India’s Adani Group withdraws US loan for Colombo port amid allegations of bribery

File photograph: Colombo's Port.

The controversial Indian conglomerate Adani Group has announced it will self-fund the Colombo West International Terminal (CWIT) project in Sri Lanka, withdrawing its request for a $553 million loan from the US International Development Finance Corporation (DFC).

This decision follows allegations of bribery and fraud leveled against Adani by US authorities.

The CWIT, a joint venture between Adani Ports, John Keells Holdings, and the Sri Lanka Ports Authority, is designed to enhance the capacity of Colombo’s port, aiming to make it a major transshipment hub in the Indian Ocean. The terminal, initially scheduled to be operational this month, is now expected to open early next year, according to Adani Ports.

The DFC loan was announced in November 2023 and thought to have been part of the US’s strategy to counter China’s growing influence in South Asia, with Washington positioning itself as a key partner in Sri Lanka’s infrastructure development. However, last month, Adani was hit with criminal and civil charges in the US, including allegations of misleading investors about $250 million in bribery tied to a renewable energy project.

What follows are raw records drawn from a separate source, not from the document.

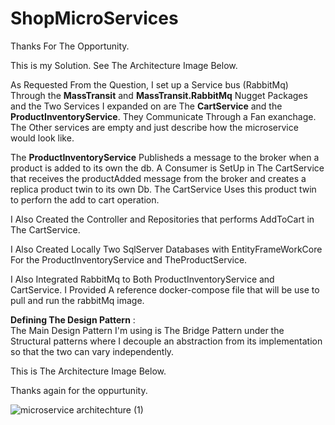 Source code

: # ShopMicroServices

Thanks For The Opportunity.

This is  my Solution. 
See The Architecture Image Below.

As Requested From the Question, I set up a Service bus (RabbitMq) Through the **MassTransit** and **MassTransit.RabbitMq** Nugget Packages and the Two Services I expanded on are The **CartService** 
and the **ProductInventoryService**. They Communicate Through a Fan exanchage. The Other services are empty and just describe how the microservice would look like.

The **ProductInventoryService** Publisheds a message to the broker when a product is added to its own the db.
A Consumer is SetUp in The CartService that receives the productAdded message from the broker and creates a replica product twin to its own Db. The CartService Uses this product twin to perforn the 
add to cart operation.

I Also Created the Controller and Repositories that performs AddToCart in The CartService. 

I Also Created Locally Two SqlServer Databases with EntityFrameWorkCore For the ProductInventoryService and TheProductService.

I Also Integrated RabbitMq to Both ProductInventoryService and CartService. I Provided A reference docker-compose file that will be use to pull and run
the rabbitMq image.

**Defining The Design Pattern** :  
The Main Design Pattern I'm using is The Bridge Pattern under the Structural patterns where I decouple an abstraction from its implementation so that the two can vary independently.

This is The Architecture Image Below.

Thanks again for the oppurtunity.

![microservice architechture (1)](https://user-images.githubusercontent.com/79382311/189484453-25f2b964-3909-4766-a74c-ec37e8fa1ff6.jpg)
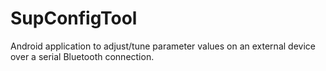 SupConfigTool
=============

Android application to adjust/tune parameter values on an external device over a serial Bluetooth connection. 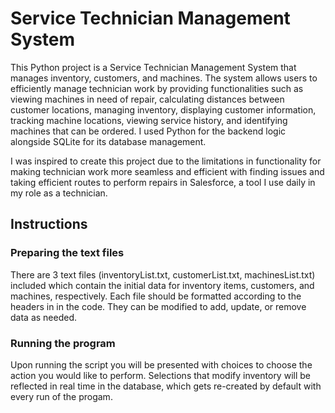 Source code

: # Service Technician Management System

This Python project is a Service Technician Management System that manages inventory, customers, and machines.
The system allows users to efficiently
manage technician work by providing functionalities such as viewing machines in need of repair, calculating distances 
between customer locations, managing inventory, displaying customer information, tracking machine locations, viewing 
service history, and identifying machines that can be ordered. I used Python for the backend logic alongside SQLite 
for its database management.

I was inspired to create this project due to the limitations in functionality for making technician work more seamless
and efficient with finding issues and taking efficient routes to perform repairs in Salesforce, a tool I use daily in 
my role as a technician.

## Instructions
### Preparing the text files
There are 3 text files (inventoryList.txt, customerList.txt, machinesList.txt) included which contain the initial data
for inventory items, customers, and machines, respectively. Each file should be formatted according to the headers in
in the code. They can be modified to add, update, or remove data as needed.

### Running the program
Upon running the script you will be presented with choices to choose the action you would like to perform. Selections
that modify inventory will be reflected in real time in the database, which gets re-created by default with every run
of the progam. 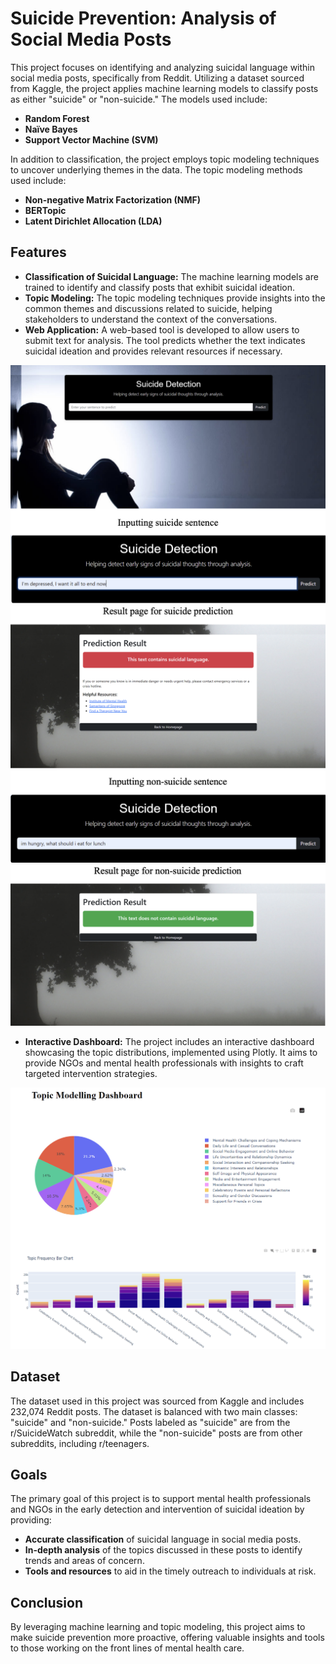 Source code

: # Suicide Prevention: Analysis of Social Media Posts

This project focuses on identifying and analyzing suicidal language within social media posts, specifically from Reddit. Utilizing a dataset sourced from Kaggle, the project applies machine learning models to classify posts as either "suicide" or "non-suicide." The models used include:

- **Random Forest**
- **Naïve Bayes**
- **Support Vector Machine (SVM)**

In addition to classification, the project employs topic modeling techniques to uncover underlying themes in the data. The topic modeling methods used include:

- **Non-negative Matrix Factorization (NMF)**
- **BERTopic**
- **Latent Dirichlet Allocation (LDA)**

## Features

- **Classification of Suicidal Language:** The machine learning models are trained to identify and classify posts that exhibit suicidal ideation.
- **Topic Modeling:** The topic modeling techniques provide insights into the common themes and discussions related to suicide, helping stakeholders to understand the context of the conversations.
- **Web Application:** A web-based tool is developed to allow users to submit text for analysis. The tool predicts whether the text indicates suicidal ideation and provides relevant resources if necessary.

<p align="center">
  <img src="images/webapp_demo1.png" alt="Demo of Web Application" title="Web Application Demo" />
  <img src="images/webapp_demo2.png" alt="Another Demo Image" title="Another Web Application Demo" />
  <img src="images/webapp_demo3.png" alt="Third Demo Image" title="Third Web Application Demo" />
</p>

- **Interactive Dashboard:** The project includes an interactive dashboard showcasing the topic distributions, implemented using Plotly. It aims to provide NGOs and mental health professionals with insights to craft targeted intervention strategies.
<p align="center">
  <img src="images/dashboard.png" alt="Topic Modelling Dashboard" title="Dashboard" />
</p>

## Dataset

The dataset used in this project was sourced from Kaggle and includes 232,074 Reddit posts. The dataset is balanced with two main classes: "suicide" and "non-suicide." Posts labeled as "suicide" are from the r/SuicideWatch subreddit, while the "non-suicide" posts are from other subreddits, including r/teenagers.

## Goals

The primary goal of this project is to support mental health professionals and NGOs in the early detection and intervention of suicidal ideation by providing:

- **Accurate classification** of suicidal language in social media posts.
- **In-depth analysis** of the topics discussed in these posts to identify trends and areas of concern.
- **Tools and resources** to aid in the timely outreach to individuals at risk.

## Conclusion

By leveraging machine learning and topic modeling, this project aims to make suicide prevention more proactive, offering valuable insights and tools to those working on the front lines of mental health care.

While the Adani Group denies all wrongdoing, claiming “every attack makes us stronger,” the company announced on Tuesday that it had withdrawn its request for financing. "The project will be financed through the company’s internal accruals and capital management plan," Adani Ports stated in a filing to India’s Bombay Stock Exchange. "We have withdrawn our request for financing from the DFC."

The CWIT project has been controversial since its inception in 2021, with accusations of cronyism and a lack of transparency. Adani secured a 51% stake in the project, with John Keells Holdings holding 34% and the Sri Lanka Ports Authority retaining 15%. The deal came after Sri Lanka scrapped an agreement with India and Japan to develop the East Container Terminal (ECT), reportedly straining Indo-Lanka relations.

The Adani Group’s involvement has faced criticism for its opaque selection process. While Colombo claims Adani was proposed by India, New Delhi denied this, with the Indian High Commission stating that any nomination of Adani for the project was “factually incorrect.”

 

Protestors outside the Indian High Commission in Colombo, 2022.

The Adani-led project also faced protests in Sri Lanka. Demonstrators gathered outside the Indian High Commission in Colombo in 2022, chanting "Stop Adani, Stop Adani!"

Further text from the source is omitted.